» **ACTION ITEM**
Keyword search on "Laravel": report each line of the records that contains it.

» **DATA SHOWN**
####################

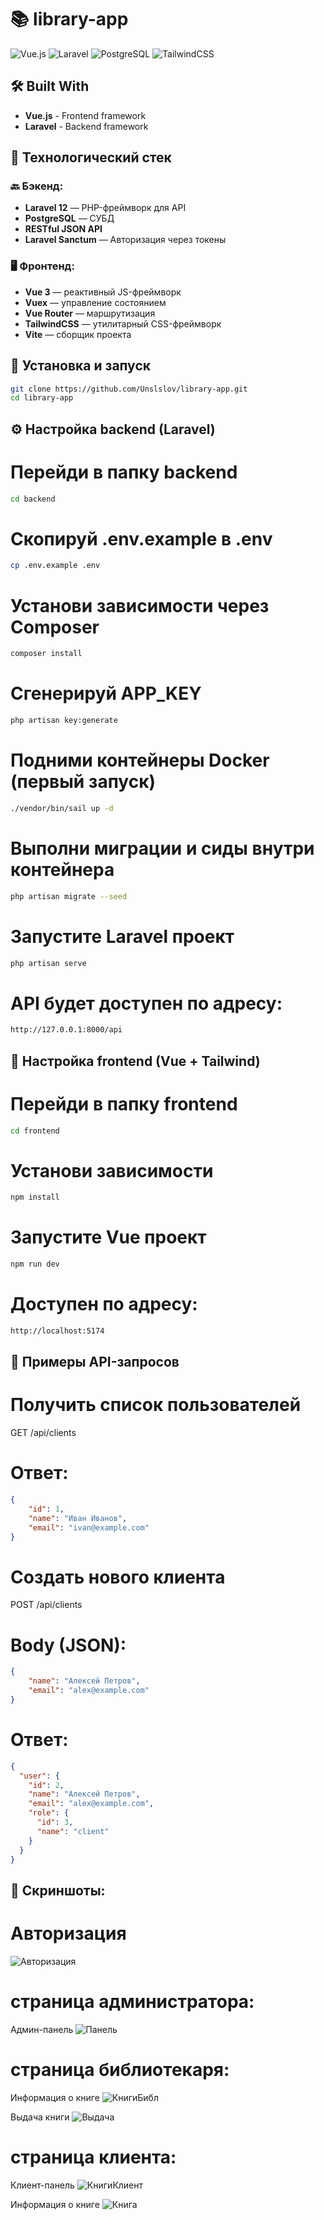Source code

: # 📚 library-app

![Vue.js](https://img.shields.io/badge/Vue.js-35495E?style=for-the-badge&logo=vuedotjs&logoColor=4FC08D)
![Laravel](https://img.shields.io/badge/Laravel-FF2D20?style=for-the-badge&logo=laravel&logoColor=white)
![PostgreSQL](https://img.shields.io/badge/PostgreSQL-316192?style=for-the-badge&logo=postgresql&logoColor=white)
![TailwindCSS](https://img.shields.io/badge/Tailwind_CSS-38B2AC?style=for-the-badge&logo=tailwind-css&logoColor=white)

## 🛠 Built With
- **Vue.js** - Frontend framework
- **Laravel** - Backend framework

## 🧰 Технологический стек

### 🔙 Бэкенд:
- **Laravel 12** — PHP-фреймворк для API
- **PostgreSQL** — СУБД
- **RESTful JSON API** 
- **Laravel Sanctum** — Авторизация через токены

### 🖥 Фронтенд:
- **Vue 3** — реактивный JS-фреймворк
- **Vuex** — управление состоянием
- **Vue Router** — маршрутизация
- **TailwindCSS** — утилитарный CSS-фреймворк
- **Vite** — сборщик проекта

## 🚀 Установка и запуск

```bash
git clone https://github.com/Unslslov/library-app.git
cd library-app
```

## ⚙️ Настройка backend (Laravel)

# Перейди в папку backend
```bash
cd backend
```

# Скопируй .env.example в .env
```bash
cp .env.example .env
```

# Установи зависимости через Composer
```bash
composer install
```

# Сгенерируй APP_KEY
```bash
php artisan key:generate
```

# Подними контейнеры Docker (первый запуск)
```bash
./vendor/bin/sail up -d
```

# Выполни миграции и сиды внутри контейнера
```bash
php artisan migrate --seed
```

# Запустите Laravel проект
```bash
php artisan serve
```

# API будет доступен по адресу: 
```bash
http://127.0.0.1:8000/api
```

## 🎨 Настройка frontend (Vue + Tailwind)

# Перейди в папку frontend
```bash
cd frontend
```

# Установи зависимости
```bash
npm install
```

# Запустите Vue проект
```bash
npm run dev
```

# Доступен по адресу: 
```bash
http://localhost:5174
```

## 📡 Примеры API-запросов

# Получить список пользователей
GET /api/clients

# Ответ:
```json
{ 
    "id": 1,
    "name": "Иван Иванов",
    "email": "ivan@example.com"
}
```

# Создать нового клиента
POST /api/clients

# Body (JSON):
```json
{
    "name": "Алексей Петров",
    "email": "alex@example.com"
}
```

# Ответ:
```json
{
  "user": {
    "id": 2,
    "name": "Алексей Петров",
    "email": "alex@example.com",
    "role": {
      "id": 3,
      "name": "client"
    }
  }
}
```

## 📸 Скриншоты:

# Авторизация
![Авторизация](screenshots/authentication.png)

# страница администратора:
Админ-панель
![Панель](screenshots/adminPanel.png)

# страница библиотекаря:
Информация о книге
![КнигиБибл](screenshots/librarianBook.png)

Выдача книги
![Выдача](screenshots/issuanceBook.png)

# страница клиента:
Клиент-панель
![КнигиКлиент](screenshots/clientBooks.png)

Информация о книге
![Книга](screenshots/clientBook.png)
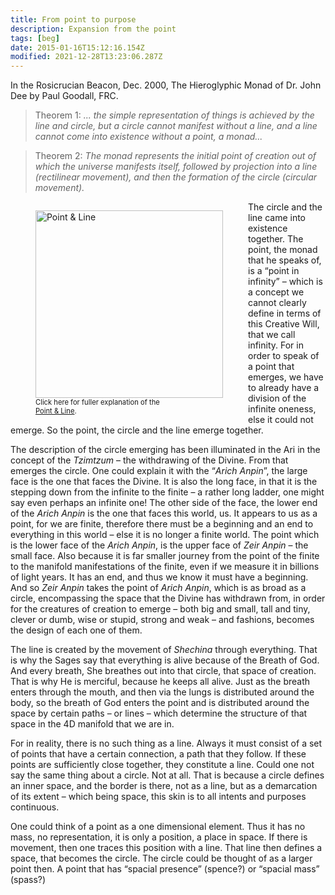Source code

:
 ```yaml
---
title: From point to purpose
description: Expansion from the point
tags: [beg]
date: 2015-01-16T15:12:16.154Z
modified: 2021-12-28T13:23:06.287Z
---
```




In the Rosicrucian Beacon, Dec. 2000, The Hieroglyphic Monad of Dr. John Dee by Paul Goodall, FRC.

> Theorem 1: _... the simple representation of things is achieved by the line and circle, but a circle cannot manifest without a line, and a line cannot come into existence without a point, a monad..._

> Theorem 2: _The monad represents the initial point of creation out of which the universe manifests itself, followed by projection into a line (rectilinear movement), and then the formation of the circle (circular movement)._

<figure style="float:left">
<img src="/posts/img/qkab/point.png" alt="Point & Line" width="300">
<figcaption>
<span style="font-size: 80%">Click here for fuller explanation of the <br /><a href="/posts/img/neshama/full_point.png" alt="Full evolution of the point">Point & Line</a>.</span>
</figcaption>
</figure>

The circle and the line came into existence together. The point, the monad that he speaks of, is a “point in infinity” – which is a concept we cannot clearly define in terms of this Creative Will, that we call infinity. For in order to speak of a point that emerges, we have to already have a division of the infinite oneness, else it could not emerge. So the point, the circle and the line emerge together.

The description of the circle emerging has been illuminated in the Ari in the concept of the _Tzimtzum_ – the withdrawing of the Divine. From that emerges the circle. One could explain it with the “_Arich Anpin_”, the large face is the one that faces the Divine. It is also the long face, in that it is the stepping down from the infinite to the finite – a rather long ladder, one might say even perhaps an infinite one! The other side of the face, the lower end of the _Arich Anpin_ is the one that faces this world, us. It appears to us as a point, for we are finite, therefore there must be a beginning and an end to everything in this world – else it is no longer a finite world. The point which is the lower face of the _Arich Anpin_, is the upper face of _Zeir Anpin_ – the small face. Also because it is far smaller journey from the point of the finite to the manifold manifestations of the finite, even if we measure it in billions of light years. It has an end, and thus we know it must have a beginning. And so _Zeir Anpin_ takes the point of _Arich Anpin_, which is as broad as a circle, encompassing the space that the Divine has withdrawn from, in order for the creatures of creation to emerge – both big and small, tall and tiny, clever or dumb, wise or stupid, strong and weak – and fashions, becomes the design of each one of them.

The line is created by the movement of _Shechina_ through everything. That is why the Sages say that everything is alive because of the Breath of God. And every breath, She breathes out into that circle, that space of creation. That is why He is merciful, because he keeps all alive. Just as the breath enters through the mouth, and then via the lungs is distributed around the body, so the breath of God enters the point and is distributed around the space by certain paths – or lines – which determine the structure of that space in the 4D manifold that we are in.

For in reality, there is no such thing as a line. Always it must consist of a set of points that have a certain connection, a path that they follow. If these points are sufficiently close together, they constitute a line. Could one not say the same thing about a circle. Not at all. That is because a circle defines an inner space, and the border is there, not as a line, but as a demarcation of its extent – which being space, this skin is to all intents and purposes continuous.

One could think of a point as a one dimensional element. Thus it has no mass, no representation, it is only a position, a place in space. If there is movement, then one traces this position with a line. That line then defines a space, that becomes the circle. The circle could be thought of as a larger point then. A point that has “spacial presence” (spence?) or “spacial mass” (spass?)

####################

» **PROBLEM SOLUTION**
![Laravel](https://img.shields.io/badge/Laravel-FF2D20?style=for-the-badge&logo=laravel&logoColor=white)
- **Laravel** - Backend framework
- **Laravel 12** — PHP-фреймворк для API
- **Laravel Sanctum** — Авторизация через токены
## ⚙️ Настройка backend (Laravel)
# Запустите Laravel проект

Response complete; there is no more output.